Yang Fan, Liu Sifan, Dobriban Edgar, Woodruff David P
Wharton Statistics Department, University of Pennsylvania, Philadelphia, PA 19104, USA.
Department of Statistics, Stanford University, Stanford, CA 94305, USA.
IEEE Trans Inf Theory. 2021 Dec;67(12):8154-8189. doi: 10.1109/tit.2021.3112821. Epub 2021 Sep 14.
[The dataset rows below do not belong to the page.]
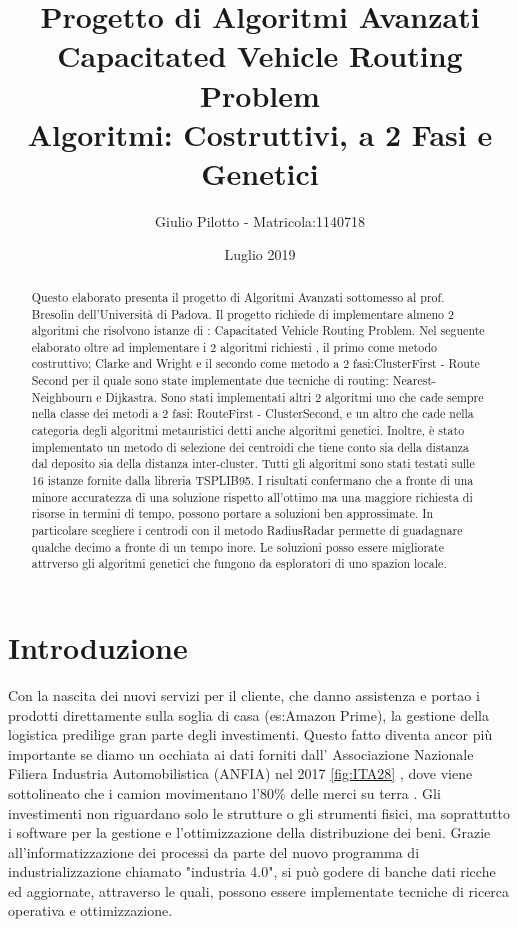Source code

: \documentclass[]{article}
\title{Progetto di Algoritmi Avanzati  	
		\\ \large Capacitated Vehicle Routing Problem 
		 \\  Algoritmi: Costruttivi, a 2 Fasi e Genetici}
\author{Giulio Pilotto - Matricola:1140718}
\date{Luglio 2019}
\begin{document}
	



\maketitle


\begin{abstract}

Questo elaborato presenta il progetto di Algoritmi Avanzati sottomesso al prof. Bresolin dell'Università di Padova.
Il progetto richiede di implementare almeno 2 algoritmi che risolvono istanze di : Capacitated Vehicle Routing Problem.
Nel seguente elaborato oltre ad implementare i 2 algoritmi richiesti , il primo come metodo costruttivo; Clarke and Wright e il secondo come metodo a 2 fasi:ClusterFirst - Route Second per il quale sono state implementate due tecniche di routing: Nearest-Neighbourn e Dijkastra.
Sono stati implementati altri 2 algoritmi uno che cade sempre nella classe dei metodi a 2 fasi: RouteFirst - ClusterSecond, e un altro che cade nella categoria degli algoritmi metauristici detti anche algoritmi genetici.
Inoltre, è stato implementato un metodo di selezione dei centroidi che tiene conto sia della distanza dal deposito sia della distanza inter-cluster.
Tutti gli algoritmi sono stati testati sulle 16 istanze fornite dalla libreria TSPLIB95.
I risultati confermano che a fronte di una minore accuratezza di una soluzione rispetto all'ottimo ma una maggiore richiesta di risorse in termini di tempo, possono portare a soluzioni ben approssimate.
In particolare scegliere i centrodi con il metodo RadiusRadar permette di guadagnare qualche decimo a fronte di un tempo inore.
Le soluzioni posso essere migliorate attrverso gli algoritmi genetici che fungono da esploratori di uno spazion locale.

\end{abstract}

\section{Introduzione}
Con la nascita dei nuovi servizi per il cliente, che danno assistenza e portao i prodotti direttamente sulla soglia di casa (es:Amazon Prime), la gestione della logistica predilige gran parte degli investimenti.
Questo fatto diventa ancor più importante se diamo un occhiata ai dati forniti dall' Associazione Nazionale Filiera Industria Automobilistica (ANFIA) nel 2017 \ref{fig:ITA28} , dove viene sottolineato che i camion movimentano l'80$\%$ delle merci su terra \cite{ANFIA2017}. 
Gli investimenti non riguardano solo le strutture o gli strumenti fisici, ma soprattutto i software per la gestione e l'ottimizzazione  della distribuzione dei beni.
Grazie all'informatizzazione dei processi da parte del nuovo programma di industrializzazione chiamato "industria 4.0", si può godere di banche dati ricche ed aggiornate, attraverso le quali, possono essere implementate tecniche di ricerca operativa e ottimizzazione.
\end{document}
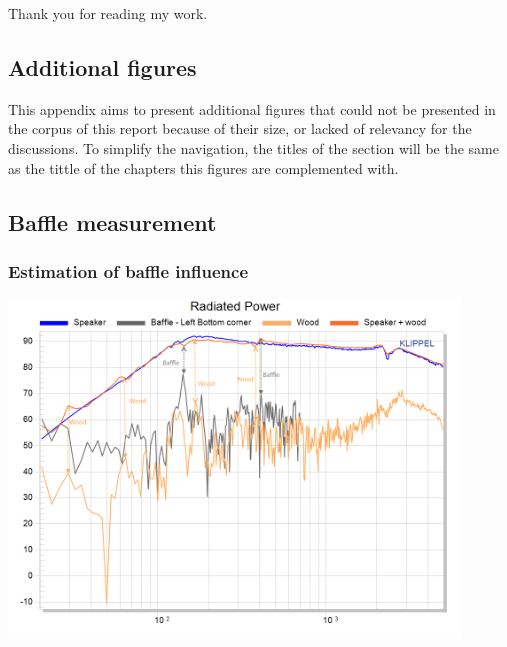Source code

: \documentclass{report}
\begin{document}
Thank you for reading my work.

\renewcommand{\bibname}{References}



\nocite{*}


\begin{appendices}

\chapter{Additional figures}
This appendix aims to present additional figures that could not be presented in the corpus of this report because of their size, or lacked of relevancy for the discussions. To simplify the navigation, the titles of the section will be the same as the tittle of the chapters this figures are complemented with. 


\section{Baffle measurement}
\subsection{Estimation of baffle influence}
\label{Curves:BaffleInfluence}

\begin{center}
	\includegraphics[width=0.9\textwidth]{Appendix/Vib_RadPow}
    \captionsetup{hypcap=false}
    \label{Curves:Baffle_RadPow}
\end{center}



\end{appendices}
\end{document}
In our "big data" age, the size and complexity of data is steadily increasing. Methods for dimension reduction are ever more popular and useful. Two distinct types of dimension reduction are "data-oblivious" methods such as random projections and sketching, and "data-aware" methods such as principal component analysis (PCA). Both have their strengths, such as speed for random projections, and data-adaptivity for PCA. In this work, we study how to combine them to get the best of both. We study "sketch and solve" methods that take a random projection (or sketch) first, and compute PCA after. We compute the performance of several popular sketching methods (random iid projections, random sampling, subsampled Hadamard transform, CountSketch, etc) in a general "signal-plus-noise" (or spiked) data model. Compared to well-known works, our results (1) give asymptotically exact results, and (2) apply when the signal components are only slightly above the noise, but the projection dimension is non-negligible. We also study stronger signals allowing more general covariance structures. We find that (a) signal strength decreases under projection in a delicate way depending on the structure of the data and the sketching method, (b) orthogonal projections are slightly more accurate, (c) randomization does not hurt too much, due to concentration of measure, (d) CountSketch can be somewhat improved by a normalization method. Our results have implications for statistical learning and data analysis. We also illustrate that the results are highly accurate in simulations and in analyzing empirical data.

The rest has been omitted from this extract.